In May, Keast said Ethan was killing animals at their family home shot video of his acts. He also said that Ethan researched school shootings so much, he got spam ads regarding his mental health. Keast said he was also fascinated with Nazi propaganda and had even purchased a Nazi coin on Amazon.
While repeatedly telling his parents he was hallucinating and demonstrated a passion for only one thing - guns - Keast said his parents did not intervene or seek help. In August of 2021, he sent a video to his "only friend", Keast says, that showed him holding James' gun and saying "it's time to shoot up the school jk jk jk."
On Nov. 26, James bought the gun with Ethan by his side as a Christmas gift, Keast said, but they failed to secure it and even gave inconsistent statements about how secure it was, all while Keast said he was planning his actions.
Between that Friday and Nov. 30, Ethan recorded videos of what he was planning to do and stopped doing school work, Keast said. He was reportedly surprised that his parents didn't notice or care.
On Monday, Nov. 29, he was caught by teachers researching ammunition in class. The school called Jennifer and left a message. Instead of calling them back, Keast said she texted Ethan and ended it by saying "don't get caught".
The next day was the day of the shootings.

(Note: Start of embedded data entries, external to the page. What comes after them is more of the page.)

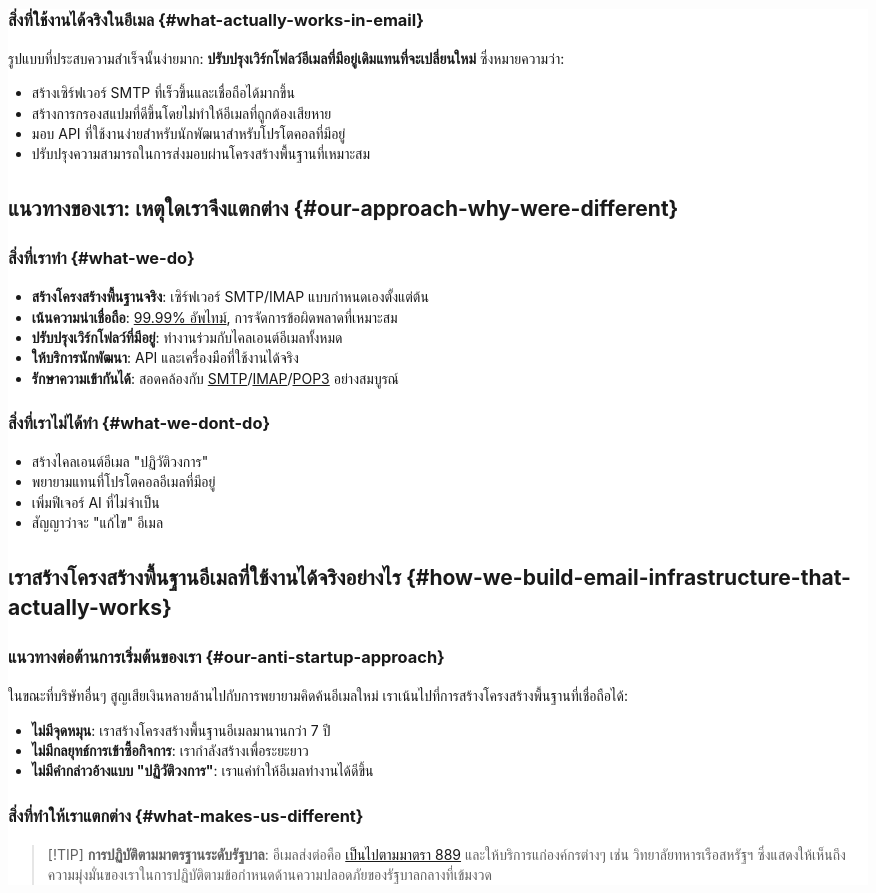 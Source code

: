 ### สิ่งที่ใช้งานได้จริงในอีเมล {#what-actually-works-in-email}

รูปแบบที่ประสบความสำเร็จนั้นง่ายมาก: **ปรับปรุงเวิร์กโฟลว์อีเมลที่มีอยู่เดิมแทนที่จะเปลี่ยนใหม่** ซึ่งหมายความว่า:

* สร้างเซิร์ฟเวอร์ SMTP ที่เร็วขึ้นและเชื่อถือได้มากขึ้น
* สร้างการกรองสแปมที่ดีขึ้นโดยไม่ทำให้อีเมลที่ถูกต้องเสียหาย
* มอบ API ที่ใช้งานง่ายสำหรับนักพัฒนาสำหรับโปรโตคอลที่มีอยู่
* ปรับปรุงความสามารถในการส่งมอบผ่านโครงสร้างพื้นฐานที่เหมาะสม

## แนวทางของเรา: เหตุใดเราจึงแตกต่าง {#our-approach-why-were-different}

### สิ่งที่เราทำ {#what-we-do}

* **สร้างโครงสร้างพื้นฐานจริง**: เซิร์ฟเวอร์ SMTP/IMAP แบบกำหนดเองตั้งแต่ต้น
* **เน้นความน่าเชื่อถือ**: [99.99% อัพไทม์](https://status.forwardemail.net), การจัดการข้อผิดพลาดที่เหมาะสม
* **ปรับปรุงเวิร์กโฟลว์ที่มีอยู่**: ทำงานร่วมกับไคลเอนต์อีเมลทั้งหมด
* **ให้บริการนักพัฒนา**: API และเครื่องมือที่ใช้งานได้จริง
* **รักษาความเข้ากันได้**: สอดคล้องกับ [SMTP](https://tools.ietf.org/html/rfc5321)/[IMAP](https://tools.ietf.org/html/rfc3501)/[POP3](https://tools.ietf.org/html/rfc1939) อย่างสมบูรณ์

### สิ่งที่เราไม่ได้ทำ {#what-we-dont-do}

* สร้างไคลเอนต์อีเมล "ปฏิวัติวงการ"
* พยายามแทนที่โปรโตคอลอีเมลที่มีอยู่
* เพิ่มฟีเจอร์ AI ที่ไม่จำเป็น
* สัญญาว่าจะ "แก้ไข" อีเมล

## เราสร้างโครงสร้างพื้นฐานอีเมลที่ใช้งานได้จริงอย่างไร {#how-we-build-email-infrastructure-that-actually-works}

### แนวทางต่อต้านการเริ่มต้นของเรา {#our-anti-startup-approach}

ในขณะที่บริษัทอื่นๆ สูญเสียเงินหลายล้านไปกับการพยายามคิดค้นอีเมลใหม่ เราเน้นไปที่การสร้างโครงสร้างพื้นฐานที่เชื่อถือได้:

* **ไม่มีจุดหมุน**: เราสร้างโครงสร้างพื้นฐานอีเมลมานานกว่า 7 ปี
* **ไม่มีกลยุทธ์การเข้าซื้อกิจการ**: เรากำลังสร้างเพื่อระยะยาว
* **ไม่มีคำกล่าวอ้างแบบ "ปฏิวัติวงการ"**: เราแค่ทำให้อีเมลทำงานได้ดีขึ้น

### สิ่งที่ทำให้เราแตกต่าง {#what-makes-us-different}

> \[!TIP]
> **การปฏิบัติตามมาตรฐานระดับรัฐบาล**: อีเมลส่งต่อคือ [เป็นไปตามมาตรา 889](https://forwardemail.net/en/blog/docs/federal-government-email-service-section-889-compliant) และให้บริการแก่องค์กรต่างๆ เช่น วิทยาลัยทหารเรือสหรัฐฯ ซึ่งแสดงให้เห็นถึงความมุ่งมั่นของเราในการปฏิบัติตามข้อกำหนดด้านความปลอดภัยของรัฐบาลกลางที่เข้มงวด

That's when teachers found drawings that Ethan allegedly made and called in the Crumbley parents for a meeting. Keast said they refused to take Ethan out of school and also refused to ensure that the 9MM was secured in their home, which Keast said was ‘just down the road’ from the school'.
Keast said Jennifer's employer would have ‘gladly’ given her the day off and she didn't have any meetings scheduled that day. He also said that James could have done his Doordash job with his son.
As the meeting wrapped up, Keast said Jennifer ended by asking ‘are we done here?' to which the counselor gave them 48 hours to seek help or Child Protective Services would be called.
They left at 10:45 a.m. The shooting started around 1 p.m.
More Oxford High School shooting coverage:
- Oxford High School to reopen in January, district says
- Oakland County prosecutor releases Ethan's Crumbley's drawings
- Prosecutor pushes to maintain same bond for James and Jennifer Crumbley
- Oxford High School shooting: How to help survivors, families of victims
After Keast finished, Smith asked for a rebuttal and argued that the family only left their home after the shooting for their own safety.
"Prior to being charged and arrested they had received and been made aware of a plethora of threats to their lives and their safety. They had to leave their home," Smith said. "The sale of their home has been necessary as it is no longer a safe location for them to live but it has nothing to do with a flight risk"
The judge, however, was already convinced of the prosecution's argument and said because of the lack of connections to the area, lack of turning themselves in, and because they were hiding in an art studio in Detroit, bond would remain at $500,000.
A preliminary hearing is set for February 8.